À imagem e semelhança dos de Paris e Veneza, o dono do Hotel Itália, na Praça Tiradentes, promoveu a 22 de janeiro de 1840, um baile de máscaras nos salões do seu estabelecimento. Animado por polcas e mazurcas êsse foi o primeiro baile carnavalesco realizado no Rio. Tendo obtido sucesso, outros hotéis passaram a abrir os seus salões, durante o carnaval, para a realização de bailes até que, em 1855, os foliões decidiram desfilar pelas ruas com suas ricas e finíssimas fantasias.

Tendo à frente figuras ilustres como o escritor José de Alencar, e contando com o apoio e simpatia do Imperador Pedro II, foi organizado e desfilou, com os foliões em vitórias e charretes e landaus, pelo Campo de São Cristóvão, o Primeiro Congresso das Sumidades Carnavalescas. Logo, outras sociedades foram formadas: União Veneziana, Zuavos, Euterpe Comercial (que deu origem à Sociedade Tenentes do Diabo), Congresso das Damas, Boêmia, Estudantes de Heidelberg, Nova Cromática, Democráticos, Inimitáveis, Fenianos.

CARROS NAVALIS, CARNAVALE, CARNAVAL DOS CARNAVAIS - EDIÇÃO ESPECIAL DE GALA - Fevereiro de 1972. Rio, Carnaval dos Carnavais enredo do G.R.E.P. Escola de Samba de Mangueira para o Carnaval de 1972 p.8.
EDIÇÃO ESPECIAL DE GALA – Fevereiro de 1972. Rio, Carnaval dos Carnavais enredo do G.R.E.P. Escola de Samba de Mangueira para o Carnaval de 1972 p.8.
ALEGORIAS

O Congresso das Sumidades Carnavalescas apresentou o primeiro desfile de críticas e alegorias e o primeiro travesti. Em 1856 um grupo de estudantes paulistas organizou a Sociedade Carnavalesca Paulicéia Vagabunda e foi um escândalo: pela primeira vez desfilaram moças pelas ruas. As môças atiravam beijos aos populares, estouravam garrafas de champanha, faziam misérias.

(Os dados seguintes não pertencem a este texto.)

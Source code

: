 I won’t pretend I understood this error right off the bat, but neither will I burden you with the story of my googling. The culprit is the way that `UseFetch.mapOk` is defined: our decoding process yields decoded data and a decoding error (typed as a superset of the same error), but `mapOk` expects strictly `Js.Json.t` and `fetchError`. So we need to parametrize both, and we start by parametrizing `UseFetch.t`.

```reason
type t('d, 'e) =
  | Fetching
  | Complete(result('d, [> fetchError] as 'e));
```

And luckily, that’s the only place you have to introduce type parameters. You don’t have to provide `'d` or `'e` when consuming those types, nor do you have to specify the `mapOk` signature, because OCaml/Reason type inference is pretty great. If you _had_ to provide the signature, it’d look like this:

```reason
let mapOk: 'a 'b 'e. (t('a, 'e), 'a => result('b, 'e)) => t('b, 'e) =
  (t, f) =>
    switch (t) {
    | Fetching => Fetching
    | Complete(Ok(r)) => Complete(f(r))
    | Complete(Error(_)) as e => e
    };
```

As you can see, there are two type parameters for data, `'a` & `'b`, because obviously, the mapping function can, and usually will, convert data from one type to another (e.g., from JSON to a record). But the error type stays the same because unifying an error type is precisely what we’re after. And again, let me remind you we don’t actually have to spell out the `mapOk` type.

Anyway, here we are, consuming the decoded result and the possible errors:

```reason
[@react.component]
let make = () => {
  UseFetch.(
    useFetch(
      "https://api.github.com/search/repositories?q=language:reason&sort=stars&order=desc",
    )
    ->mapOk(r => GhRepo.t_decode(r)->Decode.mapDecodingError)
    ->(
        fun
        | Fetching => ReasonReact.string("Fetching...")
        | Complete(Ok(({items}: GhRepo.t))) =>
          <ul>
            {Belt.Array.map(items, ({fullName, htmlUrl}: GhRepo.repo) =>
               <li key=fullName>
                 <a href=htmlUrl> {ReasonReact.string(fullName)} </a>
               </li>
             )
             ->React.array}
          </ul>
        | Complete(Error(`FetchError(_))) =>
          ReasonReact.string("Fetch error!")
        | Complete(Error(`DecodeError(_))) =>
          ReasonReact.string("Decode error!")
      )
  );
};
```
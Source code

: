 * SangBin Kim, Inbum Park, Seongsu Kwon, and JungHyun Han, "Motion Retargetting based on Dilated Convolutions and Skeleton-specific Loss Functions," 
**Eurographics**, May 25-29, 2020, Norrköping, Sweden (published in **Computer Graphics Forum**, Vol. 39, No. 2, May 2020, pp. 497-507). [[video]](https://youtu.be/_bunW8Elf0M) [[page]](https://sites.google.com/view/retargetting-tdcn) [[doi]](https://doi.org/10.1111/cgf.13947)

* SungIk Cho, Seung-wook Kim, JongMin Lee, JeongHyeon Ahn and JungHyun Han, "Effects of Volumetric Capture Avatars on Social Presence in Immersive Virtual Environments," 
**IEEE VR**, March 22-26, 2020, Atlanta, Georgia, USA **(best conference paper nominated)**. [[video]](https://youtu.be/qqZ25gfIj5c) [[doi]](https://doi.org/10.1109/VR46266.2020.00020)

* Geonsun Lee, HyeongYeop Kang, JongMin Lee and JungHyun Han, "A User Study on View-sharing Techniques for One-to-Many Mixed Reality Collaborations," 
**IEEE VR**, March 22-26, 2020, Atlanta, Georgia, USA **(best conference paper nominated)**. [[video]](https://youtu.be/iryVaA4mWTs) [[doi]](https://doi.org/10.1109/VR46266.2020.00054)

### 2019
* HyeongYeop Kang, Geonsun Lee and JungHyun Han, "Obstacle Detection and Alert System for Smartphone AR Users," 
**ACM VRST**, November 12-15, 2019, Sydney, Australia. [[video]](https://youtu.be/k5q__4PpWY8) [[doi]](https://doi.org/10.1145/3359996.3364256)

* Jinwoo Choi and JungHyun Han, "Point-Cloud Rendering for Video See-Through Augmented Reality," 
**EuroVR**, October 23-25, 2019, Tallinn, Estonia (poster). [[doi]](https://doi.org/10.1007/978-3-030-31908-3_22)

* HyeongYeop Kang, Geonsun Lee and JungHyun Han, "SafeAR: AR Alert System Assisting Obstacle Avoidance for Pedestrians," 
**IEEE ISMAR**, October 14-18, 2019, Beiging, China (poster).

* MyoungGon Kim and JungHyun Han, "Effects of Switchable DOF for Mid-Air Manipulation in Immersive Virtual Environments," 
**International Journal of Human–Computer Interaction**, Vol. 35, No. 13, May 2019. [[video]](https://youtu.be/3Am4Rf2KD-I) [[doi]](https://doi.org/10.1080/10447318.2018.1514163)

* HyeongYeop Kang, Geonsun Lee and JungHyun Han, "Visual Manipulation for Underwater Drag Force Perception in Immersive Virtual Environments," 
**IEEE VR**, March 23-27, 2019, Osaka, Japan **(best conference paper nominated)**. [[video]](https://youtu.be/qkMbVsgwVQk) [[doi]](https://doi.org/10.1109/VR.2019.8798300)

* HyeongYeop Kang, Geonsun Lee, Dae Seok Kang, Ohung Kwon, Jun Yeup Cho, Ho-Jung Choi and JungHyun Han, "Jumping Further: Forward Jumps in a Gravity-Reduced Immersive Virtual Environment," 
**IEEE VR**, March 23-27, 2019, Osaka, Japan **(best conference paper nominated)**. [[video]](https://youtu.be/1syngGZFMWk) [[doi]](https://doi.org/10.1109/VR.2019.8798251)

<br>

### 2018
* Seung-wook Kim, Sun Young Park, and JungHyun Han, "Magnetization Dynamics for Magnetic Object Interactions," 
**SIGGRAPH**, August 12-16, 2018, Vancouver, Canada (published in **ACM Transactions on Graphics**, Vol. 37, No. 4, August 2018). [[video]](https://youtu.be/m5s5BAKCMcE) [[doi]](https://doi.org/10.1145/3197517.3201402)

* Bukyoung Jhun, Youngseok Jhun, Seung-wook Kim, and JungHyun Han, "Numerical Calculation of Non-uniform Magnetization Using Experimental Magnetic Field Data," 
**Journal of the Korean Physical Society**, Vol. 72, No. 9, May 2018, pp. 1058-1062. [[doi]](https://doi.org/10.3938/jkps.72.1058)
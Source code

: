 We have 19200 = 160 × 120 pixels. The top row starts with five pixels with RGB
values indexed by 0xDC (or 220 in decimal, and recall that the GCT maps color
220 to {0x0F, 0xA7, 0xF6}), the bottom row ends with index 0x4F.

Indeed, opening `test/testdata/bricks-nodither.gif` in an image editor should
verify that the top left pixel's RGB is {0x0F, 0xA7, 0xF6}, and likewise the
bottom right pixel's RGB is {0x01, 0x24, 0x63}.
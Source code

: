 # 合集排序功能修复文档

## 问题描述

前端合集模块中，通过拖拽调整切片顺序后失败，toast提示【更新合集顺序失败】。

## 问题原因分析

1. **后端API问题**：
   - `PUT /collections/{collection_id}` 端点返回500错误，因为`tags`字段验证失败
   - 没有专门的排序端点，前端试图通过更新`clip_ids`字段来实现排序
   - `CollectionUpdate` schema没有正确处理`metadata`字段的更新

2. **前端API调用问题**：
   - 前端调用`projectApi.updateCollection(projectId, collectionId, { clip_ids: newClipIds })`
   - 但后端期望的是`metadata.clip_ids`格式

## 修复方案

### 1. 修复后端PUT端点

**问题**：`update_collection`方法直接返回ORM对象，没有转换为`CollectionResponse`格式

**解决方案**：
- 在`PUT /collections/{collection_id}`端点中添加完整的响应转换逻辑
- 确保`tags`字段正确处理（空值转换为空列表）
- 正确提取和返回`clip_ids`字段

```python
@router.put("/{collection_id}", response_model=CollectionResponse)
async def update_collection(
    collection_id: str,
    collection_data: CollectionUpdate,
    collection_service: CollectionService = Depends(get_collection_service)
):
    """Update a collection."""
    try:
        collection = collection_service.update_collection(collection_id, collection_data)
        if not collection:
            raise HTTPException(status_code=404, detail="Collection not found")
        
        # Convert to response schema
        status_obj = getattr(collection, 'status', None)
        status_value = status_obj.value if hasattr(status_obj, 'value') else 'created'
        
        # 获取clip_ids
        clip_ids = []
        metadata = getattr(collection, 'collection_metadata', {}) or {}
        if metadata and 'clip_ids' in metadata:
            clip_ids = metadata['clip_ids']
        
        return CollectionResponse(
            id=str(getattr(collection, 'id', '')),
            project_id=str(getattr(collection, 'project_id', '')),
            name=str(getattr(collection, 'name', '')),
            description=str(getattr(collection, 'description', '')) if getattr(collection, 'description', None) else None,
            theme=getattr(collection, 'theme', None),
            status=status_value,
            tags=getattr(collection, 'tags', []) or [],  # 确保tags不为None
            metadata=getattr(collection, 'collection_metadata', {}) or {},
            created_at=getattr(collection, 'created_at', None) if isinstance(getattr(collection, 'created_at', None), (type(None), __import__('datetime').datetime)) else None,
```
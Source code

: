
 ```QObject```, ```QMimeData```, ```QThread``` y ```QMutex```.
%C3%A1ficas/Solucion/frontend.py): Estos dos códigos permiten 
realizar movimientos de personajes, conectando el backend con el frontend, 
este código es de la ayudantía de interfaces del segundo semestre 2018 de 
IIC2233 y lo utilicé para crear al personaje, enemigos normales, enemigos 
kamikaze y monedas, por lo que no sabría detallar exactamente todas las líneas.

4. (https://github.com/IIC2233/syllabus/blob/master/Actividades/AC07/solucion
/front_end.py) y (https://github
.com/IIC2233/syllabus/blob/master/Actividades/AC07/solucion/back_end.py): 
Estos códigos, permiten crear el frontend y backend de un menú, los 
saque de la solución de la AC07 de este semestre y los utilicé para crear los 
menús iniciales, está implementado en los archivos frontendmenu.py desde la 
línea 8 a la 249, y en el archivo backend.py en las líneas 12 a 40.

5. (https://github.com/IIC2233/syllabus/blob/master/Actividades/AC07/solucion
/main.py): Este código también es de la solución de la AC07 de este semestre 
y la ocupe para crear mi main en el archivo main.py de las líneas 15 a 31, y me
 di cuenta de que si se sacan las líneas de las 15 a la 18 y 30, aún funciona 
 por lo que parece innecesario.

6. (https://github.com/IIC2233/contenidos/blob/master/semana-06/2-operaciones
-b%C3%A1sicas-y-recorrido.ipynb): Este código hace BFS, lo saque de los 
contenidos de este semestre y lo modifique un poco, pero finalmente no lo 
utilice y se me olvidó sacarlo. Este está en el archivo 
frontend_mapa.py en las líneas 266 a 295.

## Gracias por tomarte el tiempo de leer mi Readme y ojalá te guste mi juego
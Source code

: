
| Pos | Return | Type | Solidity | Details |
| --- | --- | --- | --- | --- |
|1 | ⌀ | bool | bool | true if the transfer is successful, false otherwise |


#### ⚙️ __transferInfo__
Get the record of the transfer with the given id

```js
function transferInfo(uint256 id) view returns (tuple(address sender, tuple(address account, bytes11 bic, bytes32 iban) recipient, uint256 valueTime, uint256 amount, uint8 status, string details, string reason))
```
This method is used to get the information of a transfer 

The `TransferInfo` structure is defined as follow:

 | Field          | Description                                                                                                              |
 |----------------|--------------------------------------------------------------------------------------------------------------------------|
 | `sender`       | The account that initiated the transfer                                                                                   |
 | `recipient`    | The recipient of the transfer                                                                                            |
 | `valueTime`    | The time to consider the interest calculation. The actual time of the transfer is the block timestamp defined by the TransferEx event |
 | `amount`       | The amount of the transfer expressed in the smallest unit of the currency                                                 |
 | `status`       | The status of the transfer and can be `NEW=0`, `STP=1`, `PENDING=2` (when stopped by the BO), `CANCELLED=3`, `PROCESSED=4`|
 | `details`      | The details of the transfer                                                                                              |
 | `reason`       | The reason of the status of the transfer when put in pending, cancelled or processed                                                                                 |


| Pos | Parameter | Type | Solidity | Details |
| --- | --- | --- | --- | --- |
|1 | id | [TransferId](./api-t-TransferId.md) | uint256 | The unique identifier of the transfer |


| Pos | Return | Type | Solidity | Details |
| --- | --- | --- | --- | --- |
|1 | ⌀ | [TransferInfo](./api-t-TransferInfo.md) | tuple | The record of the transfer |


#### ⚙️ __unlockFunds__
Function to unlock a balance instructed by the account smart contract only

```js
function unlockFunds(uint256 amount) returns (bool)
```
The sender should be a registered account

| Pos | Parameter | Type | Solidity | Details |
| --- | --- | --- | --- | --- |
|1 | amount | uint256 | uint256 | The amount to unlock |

Um português baixo e barrigudo apareceu, de tamancos e camisa aberta ao peito, tocando um grande zabumba, à semelhança dos zé-pereiras que despertavam as cidades e aldeias portuguesas em dias de festa. Apareceu o dominó como fantasia. Era um gabão prêto, largo, folgado, com capuz, igual aos que os frades na Europa usam durante o inverno. Por que chamaram gabão de dominó não há notícia. O advento do dominó começou a ofuscar o esplendor das fantasias de Pierrô, Arlequim e Colombina — que eram usadas nos bailes — e foi ofuscado, tempos depois, pela fantasia de Cruz-Diabo.

De Paris, “iguais às de Veneza”, chegaram ao Rio as primeiras máscaras. De massa. A primeira máscara nacional foi de papelão vermelho, usada por um açougueiro de São Cristóvão chamado António José de Melo. Registra ainda a crônica do carnaval carioca que na segunda-feira de carnaval êle montou numa vaca e passou cinco horas subindo e descendo a Rua do Cano, atual Rua Sete de Setembro. Consta que a máscara era igualzinha à cara de Vasques, ator famoso na época.

CORDÕES

Há notícia de que o primeiro cordão carnavalesco que cruzou as ruas do Rio foi o Flor de São Lourenço. Em 1885.

Nos cordões só saía homem e em pouco tempo êles eram muitos, animando o carnaval com suas cantorias, com seus maxixes e lundus: Os Invisíveis, Capricho da Mocidade, Prazer da Lua, Mulher Vermelha, Flor da Primavera.

Os cordões eram divididos em dois grupos de foliões a caráter: o dos índios, representando o nativo, e o dos “reis do diabo”, representando os vice-reis e a Côrte de Dom João VI e de Dom Pedro I, o fisco e os meirinhos. Devido às críticas que faziam e à repressão policial que sofriam, os cordões foram aos poucos se extinguindo e deram lugar aos Blocos.

BLOCOS

Foi o cordão Os Invisíveis o primeiro a virar bloco. Passou a se chamar Tira o Dedo do Pudim. E outros surgiram: Filhos da Estrêla de Dois Diamantes, Filhos do Poder do Ouro, Chuveiro Real de Prata da Angola.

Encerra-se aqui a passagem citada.